▸ PROMPT: Scan the records below for the string "correctly" and return every line where it appears.

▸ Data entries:
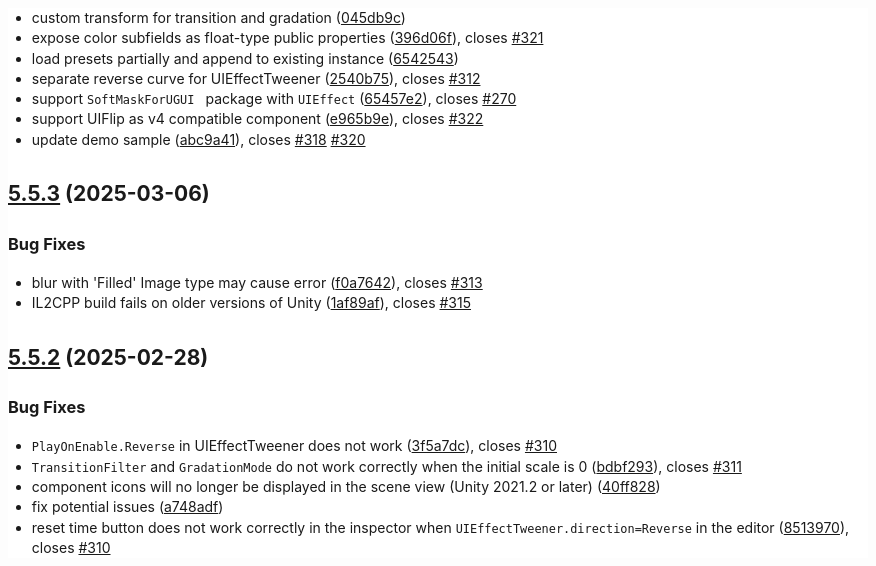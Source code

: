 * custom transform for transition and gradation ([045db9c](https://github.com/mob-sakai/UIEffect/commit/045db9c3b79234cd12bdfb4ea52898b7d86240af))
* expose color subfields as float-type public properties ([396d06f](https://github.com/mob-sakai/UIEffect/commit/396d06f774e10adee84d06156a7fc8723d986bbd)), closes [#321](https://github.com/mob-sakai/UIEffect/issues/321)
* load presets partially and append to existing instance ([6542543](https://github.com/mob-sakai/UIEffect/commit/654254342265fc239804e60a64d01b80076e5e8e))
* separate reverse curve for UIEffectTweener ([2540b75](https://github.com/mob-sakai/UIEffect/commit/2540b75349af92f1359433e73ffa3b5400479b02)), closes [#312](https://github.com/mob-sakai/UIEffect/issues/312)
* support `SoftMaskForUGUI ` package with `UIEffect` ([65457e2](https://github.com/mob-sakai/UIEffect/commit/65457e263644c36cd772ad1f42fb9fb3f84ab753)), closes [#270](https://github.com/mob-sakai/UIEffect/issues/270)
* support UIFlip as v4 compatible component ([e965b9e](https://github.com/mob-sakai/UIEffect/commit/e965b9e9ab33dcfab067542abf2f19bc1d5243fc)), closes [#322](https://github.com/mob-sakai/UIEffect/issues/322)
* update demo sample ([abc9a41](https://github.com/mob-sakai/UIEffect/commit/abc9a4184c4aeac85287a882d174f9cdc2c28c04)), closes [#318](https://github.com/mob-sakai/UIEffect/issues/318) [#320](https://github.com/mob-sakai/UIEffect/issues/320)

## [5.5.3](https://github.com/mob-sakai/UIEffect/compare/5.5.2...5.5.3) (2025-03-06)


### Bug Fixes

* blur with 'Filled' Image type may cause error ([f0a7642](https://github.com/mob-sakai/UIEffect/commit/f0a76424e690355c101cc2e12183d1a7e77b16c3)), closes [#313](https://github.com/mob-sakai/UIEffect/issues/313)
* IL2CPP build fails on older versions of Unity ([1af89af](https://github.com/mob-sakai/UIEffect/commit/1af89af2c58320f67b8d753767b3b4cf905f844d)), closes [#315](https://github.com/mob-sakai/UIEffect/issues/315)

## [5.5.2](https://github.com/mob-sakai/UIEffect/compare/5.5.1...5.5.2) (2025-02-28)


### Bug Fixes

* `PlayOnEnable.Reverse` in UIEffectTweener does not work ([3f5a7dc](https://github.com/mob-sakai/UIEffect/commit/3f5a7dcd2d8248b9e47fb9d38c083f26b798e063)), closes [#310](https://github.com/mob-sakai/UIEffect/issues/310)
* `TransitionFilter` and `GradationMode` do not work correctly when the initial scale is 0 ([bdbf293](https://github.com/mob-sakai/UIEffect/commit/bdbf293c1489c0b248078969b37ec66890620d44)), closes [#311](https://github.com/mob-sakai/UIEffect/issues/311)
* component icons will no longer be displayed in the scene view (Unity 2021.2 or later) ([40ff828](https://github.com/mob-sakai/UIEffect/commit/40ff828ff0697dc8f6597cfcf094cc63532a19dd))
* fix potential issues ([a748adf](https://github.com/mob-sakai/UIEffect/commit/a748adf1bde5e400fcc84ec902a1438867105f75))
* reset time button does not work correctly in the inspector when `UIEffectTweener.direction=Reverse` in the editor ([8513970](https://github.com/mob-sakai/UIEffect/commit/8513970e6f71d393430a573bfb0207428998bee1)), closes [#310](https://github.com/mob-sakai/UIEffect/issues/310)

▸ TASK RESPONSE:
* `TransitionFilter` and `GradationMode` do not work correctly when the initial scale is 0 ([bdbf293](https://github.com/mob-sakai/UIEffect/commit/bdbf293c1489c0b248078969b37ec66890620d44)), closes [#311](https://github.com/mob-sakai/UIEffect/issues/311)
* reset time button does not work correctly in the inspector when `UIEffectTweener.direction=Reverse` in the editor ([8513970](https://github.com/mob-sakai/UIEffect/commit/8513970e6f71d393430a573bfb0207428998bee1)), closes [#310](https://github.com/mob-sakai/UIEffect/issues/310)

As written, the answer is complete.